__Problem__:
Write every entry out again with no changes, and leave the images behind.

[Dataset entries]
*** Begin section ***

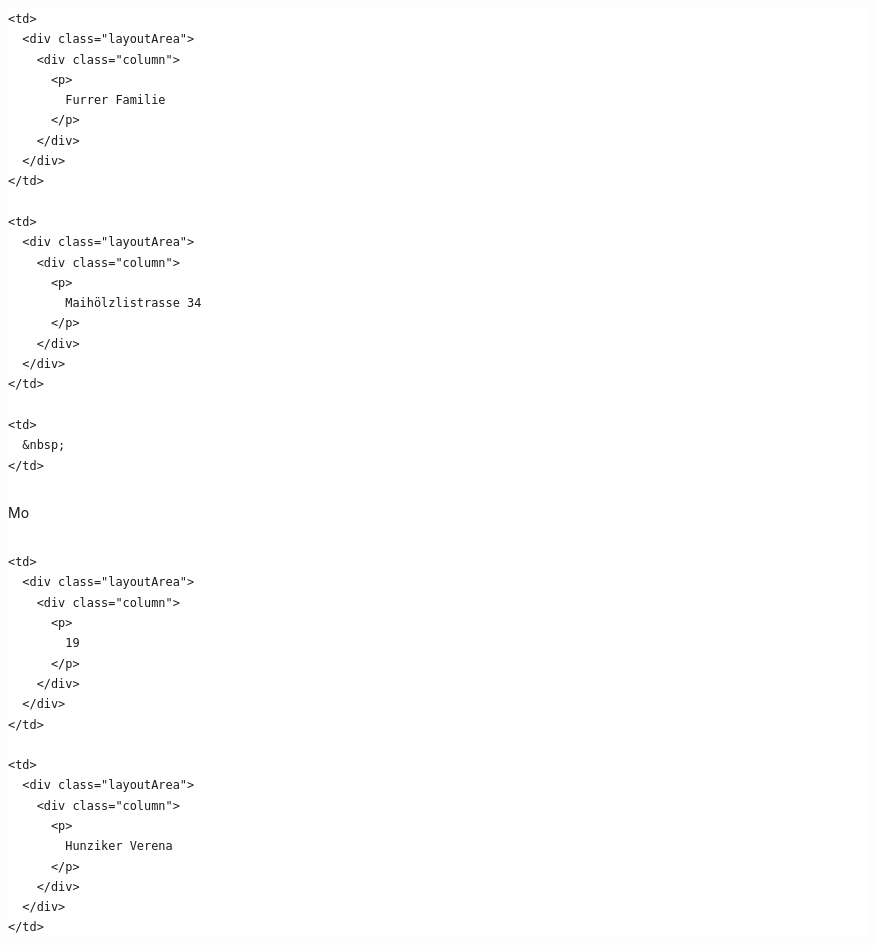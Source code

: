     <td>
      <div class="layoutArea">
        <div class="column">
          <p>
            Furrer Familie
          </p>
        </div>
      </div>
    </td>
    
    <td>
      <div class="layoutArea">
        <div class="column">
          <p>
            Maihölzlistrasse 34
          </p>
        </div>
      </div>
    </td>
    
    <td>
      &nbsp;
    </td>
  </tr>
  
  <tr>
    <td>
      <div class="layoutArea">
        <div class="column">
          <p>
            Mo
          </p>
        </div>
      </div>
    </td>
    
    <td>
      <div class="layoutArea">
        <div class="column">
          <p>
            19
          </p>
        </div>
      </div>
    </td>
    
    <td>
      <div class="layoutArea">
        <div class="column">
          <p>
            Hunziker Verena
          </p>
        </div>
      </div>
    </td>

*** End section ***

__Problem solution__:
Source code

:     <td>
      <div class="layoutArea">
        <div class="column">
          <p>
            Furrer Familie
          </p>
        </div>
      </div>
    </td>
    
    <td>
      <div class="layoutArea">
        <div class="column">
          <p>
            Maihölzlistrasse 34
          </p>
        </div>
      </div>
    </td>
    
    <td>
      &nbsp;
    </td>
  </tr>
  
  <tr>
    <td>
      <div class="layoutArea">
        <div class="column">
          <p>
            Mo
          </p>
        </div>
      </div>
    </td>
    
    <td>
      <div class="layoutArea">
        <div class="column">
          <p>
            19
          </p>
        </div>
      </div>
    </td>
    
    <td>
      <div class="layoutArea">
        <div class="column">
          <p>
            Hunziker Verena
          </p>
        </div>
      </div>
    </td>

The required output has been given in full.